Friday, July 13, 2012

Battlefield.

"You never really understand a person until you consider things from his point of view - until you climb into his skin and walk around it." - To Kill a Mocking Bird

It has been a hell of a week. I've been constantly reminding myself that tough times will pass. I practically live by the quote, "pain is temporary" ever since my surgery last year. Anyways, school was school, it's dull and torturous sometimes but I'm still coping. I did well for my Social Studies test and I got full marks for my Math and Chemistry tests, however I realized I wasn't all that merry when I was given back my test papers, I felt stressed. I need to stop being so hard on myself wtf, my dad has always been telling me to try my best in whatever I'm doing, "fail never mind one".

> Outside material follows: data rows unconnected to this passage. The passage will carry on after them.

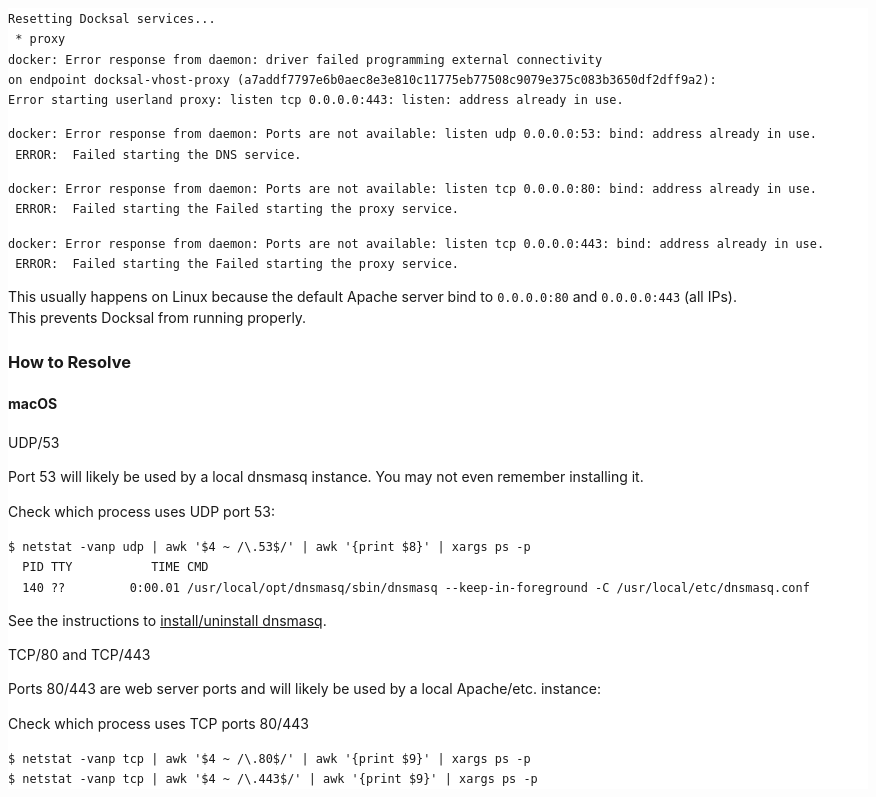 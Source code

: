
 ```
Resetting Docksal services...
 * proxy
docker: Error response from daemon: driver failed programming external connectivity
on endpoint docksal-vhost-proxy (a7addf7797e6b0aec8e3e810c11775eb77508c9079e375c083b3650df2dff9a2):
Error starting userland proxy: listen tcp 0.0.0.0:443: listen: address already in use.
```

```
docker: Error response from daemon: Ports are not available: listen udp 0.0.0.0:53: bind: address already in use.
 ERROR:  Failed starting the DNS service.
```

```
docker: Error response from daemon: Ports are not available: listen tcp 0.0.0.0:80: bind: address already in use.
 ERROR:  Failed starting the Failed starting the proxy service.
```

```
docker: Error response from daemon: Ports are not available: listen tcp 0.0.0.0:443: bind: address already in use.
 ERROR:  Failed starting the Failed starting the proxy service.
```

This usually happens on Linux because the default Apache server bind to `0.0.0.0:80` and `0.0.0.0:443` (all IPs).  
This prevents Docksal from running properly.

### How to Resolve

#### macOS

UDP/53

Port 53 will likely be used by a local dnsmasq instance. You may not even remember installing it.

Check which process uses UDP port 53:

```
$ netstat -vanp udp | awk '$4 ~ /\.53$/' | awk '{print $8}' | xargs ps -p
  PID TTY           TIME CMD
  140 ??         0:00.01 /usr/local/opt/dnsmasq/sbin/dnsmasq --keep-in-foreground -C /usr/local/etc/dnsmasq.conf
```

See the instructions to [install/uninstall dnsmasq](https://gist.github.com/valentinocossar/c92abb39ffa0ba1eaf08466e35b85d11).

TCP/80 and TCP/443

Ports 80/443 are web server ports and will likely be used by a local Apache/etc. instance:

Check which process uses TCP ports 80/443

```
$ netstat -vanp tcp | awk '$4 ~ /\.80$/' | awk '{print $9}' | xargs ps -p
$ netstat -vanp tcp | awk '$4 ~ /\.443$/' | awk '{print $9}' | xargs ps -p
```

Reason why I'm spending lesser time on facebook, twitter, blah blah blah, is because I've been studying like, almost every day.. Meh. Geeks like me have to go out and get lives soon. Anyways, caught "The Amazing Spiderman" two days back with my dearest Tinglin. It was good and I'm pretty sure there's going to be a sequel. Andrew Garfield is so cute.......




He's cuter in the movie though so ya'll should watch it. Hah. Ending this monotonous entry with a picture of my random sketch during art today because my teacher was missing in action...

xoxo

Sunday, July 8, 2012

Pre-Monday Blues.



Met my other half for the.. what, 3rd time this week today?! It was a pretty productive day... Something hysterical happened anyway, her grandmother mistaken me for her and we were both shocked hahaha I mean hello?? Her grandmother!!!

Pictures we took while we were procrastinating... She's one of the few people whom I can spam and spam lots of photographs with man. Most of the people would just get... tired. Haha.

Oh well... it's Monday again tomorrow... I hate Mondays. We start off our Monday mornings with higher mothertongue class and I fucking hate that class I want to drop that subject so badly. Perhaps I sound like a bitch because there are people who would killllllll to get 2 points off their O level score (that is, only if they want to get into a junior college), I am more than willing to give up my place for other people because I clearly don't deserve to be in that class. But I am discontented and that is that. 

The only things that are keeping me going are my friends and family. Not forgetting the little - but still, significant - things like music. And books. Because they help me break away from our confusing, scary yet inevitable reality. 

xoxo

Friday, July 6, 2012

In a blink of an eye.

A week has gone by already. Every month - most of the times at the orthodontist's because it's a monthly thing - I'd find myself thinking "It's february/march/april/may/june and now JULY already".

2 years ago, I'd have an iPhone 3G s with me, not an iPhone4. I'd be on msn or something, talking to my friends, not sitting here blogging on my iphone after hours of practicing mathematics. 2 years ago in school I'd be skipping classes all the friggin time it's surprising that I can even stay in the express stream, not sitting at the front of the class and jotting down every single thing, worrying about my national exams next year, worrying about my future. 2 years ago, I'd tell my math teacher who thought I was talking to my friend during a test and reprimanded me for it, "Fuck you, I don't want to do your fucking test anymore. *rolls eyes* *throws test paper*", not give the "WTF" face, kept quiet and continued with the test. Which I am pretty confident in doing, fingers crossed!

Ahhhhh all the nostalgic memories. It's quite scary, come to think of it. How different things can be after 1-2 years. I wonder what it'll be like in the 1-2 years to come. This might sound dumb but I actually miss those fun and rebellious days hahaha I was freaking care-free. I didn't know how it felt like to be stressed. This year everything is topsy turvy, I'm just reminding myself to not lose it and stay strong all the time. Le sigh.

Oh well. I'm craving for a cup of froyo now, and nooooooooo sogurt at marine parade(closest outlet to where I'm staying) is closing down due to rental issues... :'( Speaking of! Sogurt, subway and little bean(beancurd stall located at my school area which is pretty awesome) came to my school for a week! Wow, not bad Manjusri, now just do something about the attire and grooming rules, and maybe I'd like you.